According to Ohlhausen, the case first arose after press reports in November 2014 which alleged that Uber management had considered hitting back at journalists who wrote about the company — using data about their personal lives harvested from its ride-sharing app. Subsequent reporting revealed a feature in Uber’s technology called God View which allowed staff throughout the company to view the activities of named users.
In response to the the firestorm of criticism, Uber issued a statement claiming it monitored employee access to customer and driver personal data very closely. But in reality, the FTC complaint says, the company actually abandoned its automated monitoring system after only eight months and “only monitored access to account information belonging to a set of high-profile internal users, such as Uber executives.”
Then, as the investigation proceeded, the company publicly disclosed a major breach of personal data from nearly 110,000 drivers — including names, postal and email addresses, social security and driver’s license numbers. The FTC complaint says this sensitive personal information was stored unencrypted in an Amazon Web Services S3 cloud, and access to it was not limited, auditable or protected by two-factor identity authentications, despite Uber’s boasts that it used best practices.
“Uber failed consumers in two key ways: First by misrepresenting the extent to which it monitored its employees’ access to personal information about users and drivers, and second by misrepresenting that it took reasonable steps to secure that data,” said Ohlhausen.
Under its agreement with the commission, Uber must:
- Stop misrepresenting how it monitors its employees’ and contractors’ access to consumers’ personal information
- Stop misrepresenting how it protects and secures that data
- Implement “a comprehensive privacy program” that protects the security and confidentiality of personal information collected by the company and “addresses privacy risks related to new and existing products and services”
- Obtain within 180 days, and every two years thereafter for the next 20 years, an independent, third-party audit certifying that it has a privacy program in place that meets or exceeds the requirements of the FTC’s consent order
In a statement emailed to reporters, the company said it was “pleased to bring the FTC’s investigation to a close.”

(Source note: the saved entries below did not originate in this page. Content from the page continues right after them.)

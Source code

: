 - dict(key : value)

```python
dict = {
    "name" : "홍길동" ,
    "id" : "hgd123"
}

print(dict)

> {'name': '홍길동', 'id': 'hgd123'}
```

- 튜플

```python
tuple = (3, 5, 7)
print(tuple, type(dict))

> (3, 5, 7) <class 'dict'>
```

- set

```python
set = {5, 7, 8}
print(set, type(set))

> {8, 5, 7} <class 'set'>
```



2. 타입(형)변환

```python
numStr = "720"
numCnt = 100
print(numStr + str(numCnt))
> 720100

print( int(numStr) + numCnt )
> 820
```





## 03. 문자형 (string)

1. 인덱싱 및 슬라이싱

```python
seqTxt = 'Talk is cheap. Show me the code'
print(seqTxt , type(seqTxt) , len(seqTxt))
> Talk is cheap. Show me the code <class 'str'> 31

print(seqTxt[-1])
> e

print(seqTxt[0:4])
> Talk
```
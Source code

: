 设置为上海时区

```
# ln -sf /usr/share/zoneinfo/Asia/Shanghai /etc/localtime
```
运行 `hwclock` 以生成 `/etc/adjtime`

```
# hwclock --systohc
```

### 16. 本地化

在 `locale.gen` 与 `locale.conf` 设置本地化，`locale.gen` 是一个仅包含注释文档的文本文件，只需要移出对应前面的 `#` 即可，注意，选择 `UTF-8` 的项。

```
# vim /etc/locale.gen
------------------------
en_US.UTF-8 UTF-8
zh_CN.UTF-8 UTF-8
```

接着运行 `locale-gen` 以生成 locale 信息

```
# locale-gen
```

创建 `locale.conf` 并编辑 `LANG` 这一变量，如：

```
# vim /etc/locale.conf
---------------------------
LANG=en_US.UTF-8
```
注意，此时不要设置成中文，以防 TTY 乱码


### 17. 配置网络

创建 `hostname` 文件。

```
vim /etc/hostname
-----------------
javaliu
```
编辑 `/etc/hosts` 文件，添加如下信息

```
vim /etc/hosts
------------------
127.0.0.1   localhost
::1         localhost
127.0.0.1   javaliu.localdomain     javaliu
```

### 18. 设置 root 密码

Noting that the conduct in the complaint dated back to 2014, the company claimed to have “significantly strengthened our privacy and data security practices since then,” adding it would “continue to invest heavily in these programs. … This settlement provides an opportunity to work with the FTC to further verify that our programs protect user privacy and personal information.”
The FTC will publish the complaint and proposed settlement in the Federal Register, where it will be open for public comment for one month, “after which the commission will decide whether to make the proposed consent order final.”